The birth of a dynasty is not an easy thing to predict. But many Zimbabweans now seem preoccupied by the tantalising possibility that the Mugabes are seeking to join the list – admittedly a shrinking list – of families who have managed to pass the reins of power across the dinner table.
President Robert Mugabe is 90. His second wife, Grace, is 49.
Succession speculation has been a constant theme for years in Zimbabwe, but Grace Mugabe has only recently emerged as a possible contender.
Outsiders are likely to have heard of the president’s former secretary in exclusively dubious terms – for her allegedly extravagant shopping habits; for the incident when she punched a British journalist in Hong Kong; and other alleged excesses.
Zimbabwe’s state media, by contrast, have sought to highlight her devotion to charity work.
The notion of a “President Grace” first gained currency in August when Mrs Mugabe – a political novice – was unexpectedly endorsed as the next leader of the governing Zanu-PF’s Women’s League – a powerful role – to be confirmed at the party’s congress in December.
Fuel was added to the fire this month when the first lady became Dr Mugabe – awarded a PhD in sociology just two months after enrolling at the University of Zimbabwe, and with her thesis curiously absent from the institution’s online archives.
When I rang up Zanu-PF’s spokesman Rugare Gumbo for his analysis of Mrs Mugabe’s embryonic political career, it quickly became clear that the topic was an uncomfortable one.
“Please no… I’m not answering anything related to that… Come on, you can’t ask me why not,” said Mr Gumbo rather briskly.
So what is going on?
There are – appropriately enough for such a tale of palace intrigue – multiple theories.
The most down-to-earth analysis holds that Mrs Mugabe has no chance of being president, and is being used by one faction within Zanu-PF.
“It’s very easy to explain.
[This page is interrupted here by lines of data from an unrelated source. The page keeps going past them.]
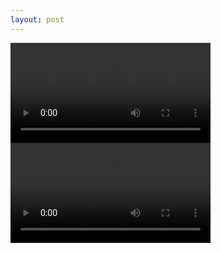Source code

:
 ```yaml
---
layout: post
---
```

<video source src="/images/qtplot_with_qtlab.mp4" width="320" type="video/mp4" controls preload></video>
<video source src="/images/qtplot_plot_replot.mp4" width="320" type="video/mp4" controls preload></video>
She’s been brought in as a means to stop Joyce Mujuru by any means,” said the veteran political commentator Ibbo Mandaza.
Vice-President Mujuru is seen as a leading contender to succeed President Mugabe.
The theory goes that her long-standing rival, Emmerson Mnangagwa, is promoting Mrs Mugabe as a short-term ploy to sideline Mrs Mujuru.
“When her husband goes, that’s the end of her political career if there’s such a career at all,” said Mr Mandaza, blithely dismissing the notion of a Mugabe dynasty.
The next theory is that President Mugabe is promoting his wife primarily in order to keep all the Zanu-PF factions off-balance, and to strengthen his own position.
Dewa Mavhinga, from Human Rights Watch, believes the president has made a serious mistake by bringing in someone with no political pedigree whatsoever.
“It shows that President Mugabe doesn’t trust anyone around him. I think he was under pressure to control the factions and extend his own stay in office, but it was a major miscalculation and exposed him for the first time if you see how the factions are now fighting openly in the media,” said Mr Mavhinga.
But there is another, less intrigue-driven analysis of Mrs Mugabe’s abrupt arrival on the political stage.
Simba Makoni, a former Zanu-PF minister who ran for the presidency as an independent against Mr Mugabe in 2008, believes people are too quick to reject the possibility of a dynasty.
“Grace is poised to lead the Women’s League… in December. That is a given. And my hunch is she is not going to end there, realising how easy it has been for her to get to there in such a short time,” said Mr Makoni.
“So I would say watch this space – there will be more happening.”
It is tempting to argue that a dynasty is an expression of political power – proof that President Mugabe still has the authority to impose his will on Zanu-PF and Zimbabwe.